Interesting article comparing Open Data/Open Source to Snowflake, coming down in favor of Open.
The article points out that Snowflake was an early detractor of Hadoop. But glosses over the very real problems that companies trying to implement Hadoop (an open framework with free utilities) have encountered. Those problems are well described in an article which quotes former Snowflake CEO Bob Muglia (https://www.datanami.com/2017/03/13/hadoop-failed-us-tech-ex… ).
The article does admit that Snowflake makes a compelling case that shielding user from technical complexity is worth giving up that control, but then comes around and claims customers won’t be happy with non-open source/open-data: “What about an enhancement in the file format that enables better compression or better processing?” they ask. says the article.
Well, we just saw an example of that! Snowflake implemented additional data compression. This was done completely behind the scenes with zero impact on users or workflows, with the only result that costs for Snowflake customers declined. An ultimate “taste great, less filling” technical result if you ask me, compared to trying to roll your own data compression on top of some open framework that isn’t tuned for performance.

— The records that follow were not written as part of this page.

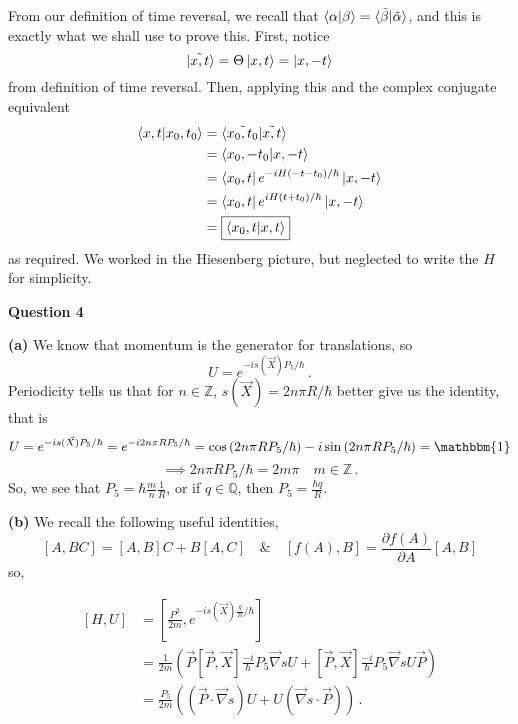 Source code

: \documentclass[10pt]{article}
\newcommand{\Z}{\mathbb{Z}}
\newcommand{\Q}{\mathbb{Q}}
\begin{document}
From our definition of time reversal, we recall that $\braket{\alpha|\beta} = \braket{\tilde{\beta}|\tilde{\alpha}}$, and this is exactly what we shall use to prove this. First, notice
\[ \ket{\tilde{x,t}} = \Theta\ket{x,t} = \ket{x,-t} \]
from definition of time reversal. Then, applying this and the complex conjugate equivalent
\begin{equation*}
  \begin{split}
    \braket{x,t|x_{0},t_{0}} & = \braket{\tilde{x_{0},t_{0}}|\tilde{x,t}} \\
    & = \braket{x_{0},-t_{0}|x,-t} \\
    & = \bra{x_{0},t}e^{-iH(-t-t_{0})/\hbar}\ket{x,-t} \\
    & = \bra{x_{0},t}e^{iH(t+t_{0})/\hbar}\ket{x,-t} \\
    & = \boxed{\braket{x_{0},t|x,t}} \\
  \end{split}
\end{equation*}
as required. We worked in the Hiesenberg picture, but neglected to write the $H$ for simplicity. 

\textbf{Question 4}

\textbf{(a)} We know that momentum is the generator for translations, so
\[ U = e^{ -i s(\vec{X}) P_{5}/\hbar} \, .\]
Periodicity tells us that for $n \in \Z$, $s(\vec{X}) = 2n\pi R/\hbar$ better give us the identity, that is
\[ U = e^{ -i s(\vec{X}) P_{5}/\hbar} = e^{ -i 2n\pi RP_{5}/\hbar} = \cos\left(2n\pi RP_{5}/\hbar\right) - i\sin\left(2n\pi RP_{5}/\hbar\right) = \mathbbm{1} \]
\[ \implies 2n\pi RP_{5}/\hbar = 2m\pi \quad m \in \Z\, .\]
So, we see that $P_{5} = \hbar\frac{m}{n}\frac{1}{R}$, or if $q\in \Q$, then $\boxed{P_{5} = \frac{\hbar q}{R}}$.

\textbf{(b)} We recall the following useful identities,
\[ [A,BC] = [A,B]C + B[A,C] \quad \& \quad [f(A), B] = \frac{\partial f(A)}{\partial A}[A,B]\]
so,

\begin{equation*}
  \begin{split}
    [H,U] & = \left[\frac{P^{2}}{2m},e^{-is(\vec{X})\frac{q}{R}/\hbar}\right] \\
    & = \frac{1}{2m}\left(\vec{P}[\vec{P},\vec{X}]\frac{-i}{\hbar}P_{5}\vec{\nabla}s U + [\vec{P},\vec{X}]\frac{-i}{\hbar}P_{5}\vec{\nabla}s U\vec{P}\right) \\
    & = \boxed{\frac{P_{5}}{2m}\left((\vec{P}\cdot \vec{\nabla}s)U + U(\vec{\nabla}s \cdot \vec{P})\right)}\, . \\
   \end{split}
\end{equation*}
\end{document}
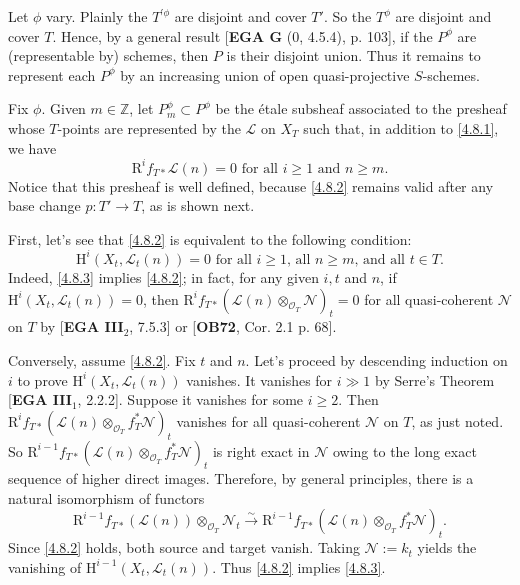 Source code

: \documentclass{article}
\begin{document}
Let $\phi$ vary. Plainly the $T^{\prime\phi}$ are disjoint and cover $T'$. So the $T^{\phi}$ are disjoint and cover $T$. Hence, by a general result [\textbf{EGA G} (0, 4.5.4), p. 103], if the $P^{\phi}$ are (representable by) schemes, then $P$ is their disjoint union. Thus it remains to represent each $P^{\phi}$ by an increasing union of open quasi-projective $S$-schemes.

Fix $\phi$. Given $m \in \mathbb{Z}$, let $P^{\phi}_m \subset P^{\phi}$ be the \'{e}tale subsheaf associated to the presheaf whose $T$-points are represented by the $\mathcal{L}$ on $X_T$ such that, in addition to \eqref{4.8.1}, we have
\begin{equation}\label{4.8.2}
\mathrm{R}^i f_{T*} \mathcal{L}(n) = 0 \text{ for all } i \ge 1 \text{ and } n \ge m.
\end{equation}
Notice that this presheaf is well defined, because \eqref{4.8.2} remains valid after any base change $p: T' \to T$, as is shown next.

First, let's see that \eqref{4.8.2} is equivalent to the following condition:
\begin{equation}\label{4.8.3}
\mathrm{H}^i(X_t, \mathcal{L}_t(n)) = 0 \text{ for all } i \ge 1\text{, all } n \ge m\text{, and all } t \in T.
\end{equation}
Indeed, \eqref{4.8.3} implies \eqref{4.8.2}; in fact, for any given $i, t$ and $n$, if $\mathrm{H}^i(X_t, \mathcal{L}_t(n)) = 0$, then $\mathrm{R}^i f_{T*} (\mathcal{L}(n) \otimes_{\mathcal{O}_T} \mathcal{N})_t = 0$ for all quasi-coherent $\mathcal{N}$ on $T$ by [\textbf{EGA III}$_2$, 7.5.3] or [\textbf{OB72}, Cor. 2.1 p. 68].

Conversely, assume \eqref{4.8.2}. Fix $t$ and $n$. Let's proceed by descending induction on $i$ to prove $\mathrm{H}^i(X_t, \mathcal{L}_t(n))$ vanishes. It vanishes for $i \gg 1$ by Serre's Theorem [\textbf{EGA III}$_1$, 2.2.2]. Suppose it vanishes for some $i \ge 2$. Then $\mathrm{R}^i f_{T*} (\mathcal{L}(n) \otimes_{\mathcal{O}_T} f_T^* \mathcal{N})_t$ vanishes for all quasi-coherent $\mathcal{N}$ on $T$, as just noted. So $\mathrm{R}^{i-1} f_{T*} (\mathcal{L}(n) \otimes_{\mathcal{O}_T} f_T^* \mathcal{N})_t$ is right exact in $\mathcal{N}$ owing to the long exact sequence of higher direct images. Therefore, by general principles, there is a natural isomorphism of functors
\[
\mathrm{R}^{i-1} f_{T*} (\mathcal{L}(n)) \otimes_{\mathcal{O}_T} \mathcal{N}_t \xrightarrow{\sim} \mathrm{R}^{i-1} f_{T*} (\mathcal{L}(n) \otimes_{\mathcal{O}_T} f_T^* \mathcal{N})_t.
\]
Since \eqref{4.8.2} holds, both source and target vanish. Taking $\mathcal{N} := k_t$ yields the vanishing of $\mathrm{H}^{i-1}(X_t, \mathcal{L}_t(n))$. Thus \eqref{4.8.2} implies \eqref{4.8.3}.
\end{document}

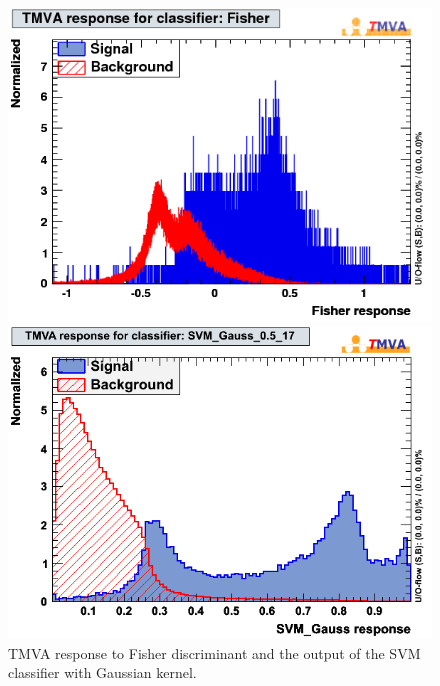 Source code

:\documentclass[a4paper]{jpconf}
\begin{document}
\begin{figure}[h]
 \begin{minipage}{7.5cm}
\includegraphics[width=1.0\textwidth]{images/mva_Fisher.png}
\end{minipage}
 \hfill
\begin{minipage}{7.5cm}
\includegraphics[width=1.0\textwidth]{images/mk_svm_gauss2.png}



\end{minipage}
\caption{\label{fig:fishersvm}TMVA response to Fisher discriminant and 
the output of the SVM classifier with Gaussian kernel.}
\end{figure}
\end{document}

And of course, competitors like Dremio claim that Snowflake’s architecture is just another veiled attempt to lock customers in to Snowflake, and is quoted as saying: The only functionality you’re going to get is what Snowflake is going to provide you. Which is inaccurate since Snowflake is working with multiple vendors for connectors so that you can do processing in/with them instead. Databricks is cited as an example of “Open,” without mentioning that it’s all Spark-based and that you have to literally code programs to use Spark, or that Spark is just another part of the Hadoop eco-system.
At any rate, I found it interesting to read an anti-Snowflake article even if it did have much with which I disagree.